The infamous middle finger salute is recognized by nearly everyone in our society, but to someone from a foreign country, it may be incomprehensible – or even worse, interpreted as some kind of precopulatory come-on. Likewise, Americans are likely to be clueless about the common gestures of a different culture. Which raises an intriguing question – particularly in the context of recent findings that linked cultural differences between China and America to varying degrees of cooperative behavior – about how culture influences the human brain.
Istvan Molnar-Szakacs, a researcher at UCLA’s groovily-named Center for the Biology of Creativity, and Marco Iacoboni, director of the scarily-named Transcranial Magnetic Stimulation Lab at UCLA, contend that culture does indeed influence how the human brain develops. Their research, appearing in the current issue of PLoS ONE, looked specifically at the imprinting effects of culture on the brain’s mirror neuron network.
The researcher’s used two actors, one an American, the other a Nicaraguan, to perform a series of gestures – American, Nicaraguan, and meaningless hand gestures, to a group of American subjects.
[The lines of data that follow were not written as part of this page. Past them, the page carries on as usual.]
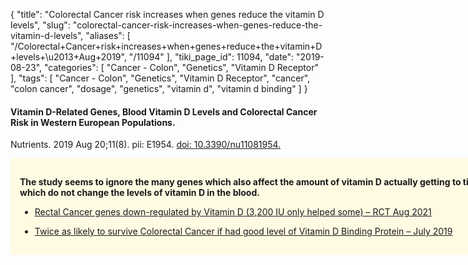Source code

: {
    "title": "Colorectal Cancer risk increases when genes reduce the vitamin D levels",
    "slug": "colorectal-cancer-risk-increases-when-genes-reduce-the-vitamin-d-levels",
    "aliases": [
        "/Colorectal+Cancer+risk+increases+when+genes+reduce+the+vitamin+D+levels+\u2013+Aug+2019",
        "/11094"
    ],
    "tiki_page_id": 11094,
    "date": "2019-08-23",
    "categories": [
        "Cancer - Colon",
        "Genetics",
        "Vitamin D Receptor"
    ],
    "tags": [
        "Cancer - Colon",
        "Genetics",
        "Vitamin D Receptor",
        "cancer",
        "colon cancer",
        "dosage",
        "genetics",
        "vitamin d",
        "vitamin d binding"
    ]
}


#### Vitamin D-Related Genes, Blood Vitamin D Levels and Colorectal Cancer Risk in Western European Populations.

Nutrients. 2019 Aug 20;11(8). pii: E1954. [doi: 10.3390/nu11081954.](https://doi.org/10.3390/nu11081954.)

<div class="border" style="background-color:#FFFAE2;padding:15px;margin:10px 0;border-radius:5px;width:800px">

 **The study seems to ignore the many genes which also affect the amount of vitamin D actually getting to tissues, but which do not change the levels of vitamin D in the blood.** 

* [Rectal Cancer genes down-regulated by Vitamin D (3,200 IU only helped some) – RCT Aug 2021](/posts/rectal-cancer-genes-down-regulated-by-vitamin-d-3200-iu-only-helped-some-rct)

* [Twice as likely to survive Colorectal Cancer if had good level of Vitamin D Binding Protein – July 2019](/posts/twice-as-likely-to-survive-colorectal-cancer-if-had-good-level-of-vitamin-d-binding-protein)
Transcranial magnetic stimulation was then used to gauge levels of “corticospinal excitability” – a measure of mirror neuron activity. They found that the American participants demonstrated higher mirror neuron activity while observing the American making gestures compared to the Nicaraguan. And when the Nicaraguan actor performed American gestures, the mirror neuron activation of the observers dropped.
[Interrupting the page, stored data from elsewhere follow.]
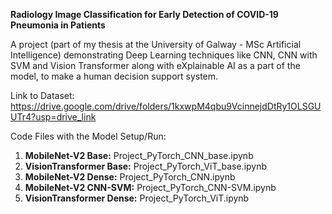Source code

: **Radiology Image Classification for Early Detection of COVID-19 Pneumonia in Patients**

A project (part of my thesis at the University of Galway - MSc Artificial Intelligence) demonstrating Deep Learning techniques like CNN, CNN with SVM and Vision Transformer along with eXplainable AI as a part of the model, to make a human decision support system.

Link to Dataset: https://drive.google.com/drive/folders/1kxwpM4qbu9VcinnejdDtRy1OLSGUUTr4?usp=drive_link

Code Files with the Model Setup/Run:
1. **MobileNet-V2 Base:** Project_PyTorch_CNN_base.ipynb
2. **VisionTransformer Base:** Project_PyTorch_ViT_base.ipynb
3. **MobileNet-V2 Dense:** Project_PyTorch_CNN.ipynb
4. **MobileNet-V2 CNN-SVM:** Project_PyTorch_CNN-SVM.ipynb
5. **VisionTransformer Dense:** Project_PyTorch_ViT.ipynb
“We believe these are some of the first data to show neurobiological responses to culture-specific stimuli,” said Molnar-Szakacs. “Our data show that both ethnicity and culture interact to influence activity in the brain, specifically within the mirror neuron network involved in social communication and interaction.”
“We are the heirs of communal but local traditions,” added Iacoboni. “Mirror neurons are the brain cells that help us in shaping our own culture. However, the neural mechanisms of mirroring that shape our assimilation of local traditions could also reveal other cultures, as long as such cross-cultural encounters are truly possible. All in all, our research suggests that with mirror neurons our brain mirrors people, not simply actions.”
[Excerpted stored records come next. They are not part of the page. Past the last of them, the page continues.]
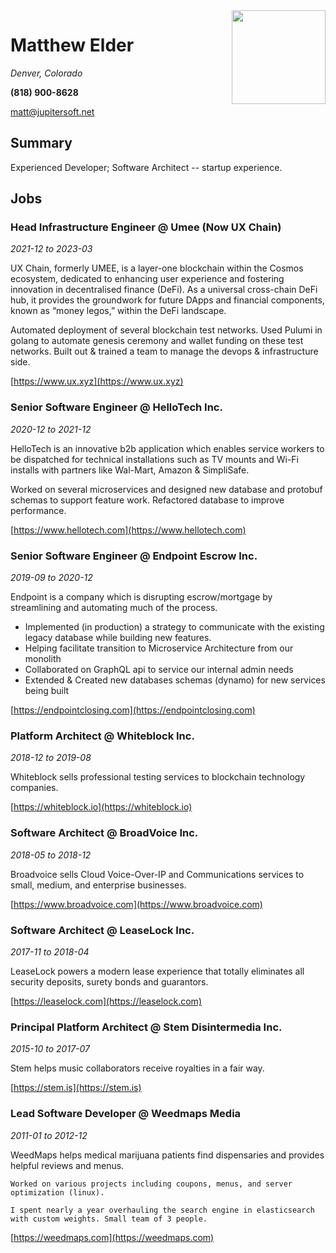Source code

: <img style="float:right" width="150" src="https://i.imgur.com/7IxYT2p.jpg">

# Matthew Elder

_Denver, Colorado_

**(818) 900-8628**

matt@jupitersoft.net

## Summary

Experienced Developer; Software Architect -- startup experience.


## Jobs

### Head Infrastructure Engineer @ Umee (Now UX Chain)

*2021-12 to 2023-03*

UX Chain, formerly UMEE, is a layer-one blockchain within the Cosmos ecosystem, dedicated to enhancing user experience and fostering innovation in decentralised finance (DeFi). As a universal cross-chain DeFi hub, it provides the groundwork for future DApps and financial components, known as “money legos,” within the DeFi landscape.

 
Automated deployment of several blockchain test networks. Used Pulumi in golang to automate genesis ceremony and wallet funding on these test networks. Built out & trained a team to manage the devops & infrastructure side.

[https://www.ux.xyz](https://www.ux.xyz)

### Senior Software Engineer @ HelloTech Inc.

*2020-12 to 2021-12*

HelloTech is an innovative b2b application which enables service workers to be dispatched for technical installations such as TV mounts and Wi-Fi installs with partners like Wal-Mart, Amazon & SimpliSafe.

 
Worked on several microservices and designed new database and protobuf schemas to support feature work. Refactored database to improve performance. 

[https://www.hellotech.com](https://www.hellotech.com)

### Senior Software Engineer @ Endpoint Escrow Inc.

*2019-09 to 2020-12*

Endpoint is a company which is disrupting escrow/mortgage by streamlining and automating much of the process.

 
* Implemented (in production) a strategy to communicate with the existing legacy database while building new features.
* Helping facilitate transition to Microservice Architecture from our monolith
* Collaborated on GraphQL api to service our internal admin needs
* Extended & Created new databases schemas (dynamo) for new services being built

[https://endpointclosing.com](https://endpointclosing.com)

### Platform Architect @ Whiteblock Inc.

*2018-12 to 2019-08*

Whiteblock sells professional testing services to blockchain technology companies.

 
        

[https://whiteblock.io](https://whiteblock.io)

### Software Architect @ BroadVoice Inc.

*2018-05 to 2018-12*

Broadvoice sells Cloud Voice-Over-IP and Communications services to small, medium, and enterprise businesses.

 
        

[https://www.broadvoice.com](https://www.broadvoice.com)

### Software Architect @ LeaseLock Inc.

*2017-11 to 2018-04*

LeaseLock powers a modern lease experience that totally eliminates all security deposits, surety bonds and guarantors.

 
        

[https://leaselock.com](https://leaselock.com)

### Principal Platform Architect @ Stem Disintermedia Inc.

*2015-10 to 2017-07*

Stem helps music collaborators receive royalties in a fair way.

 
        

[https://stem.is](https://stem.is)

### Lead Software Developer @ Weedmaps Media

*2011-01 to 2012-12*

WeedMaps helps medical marijuana patients find dispensaries and provides helpful reviews and menus.

 
    Worked on various projects including coupons, menus, and server optimization (linux).
    
    I spent nearly a year overhauling the search engine in elasticsearch with custom weights. Small team of 3 people.
        

[https://weedmaps.com](https://weedmaps.com)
According to the study, the neural systems supporting memory, empathy and general cognition encode information differently depending on who’s giving the information – a member of one’s own tribe, or an outsider. “An important conclusion from these results is that culture has a measurable influence on our brain and, as a result, our behavior. Researchers need to take this into consideration when drawing conclusions about brain function and human behavior,” noted Molnar-Szakacs. The findings, the researchers note, may also have implications for motor skill and language learning, intergroup communication, as well as the study of intergroup attitudes toward other cultures.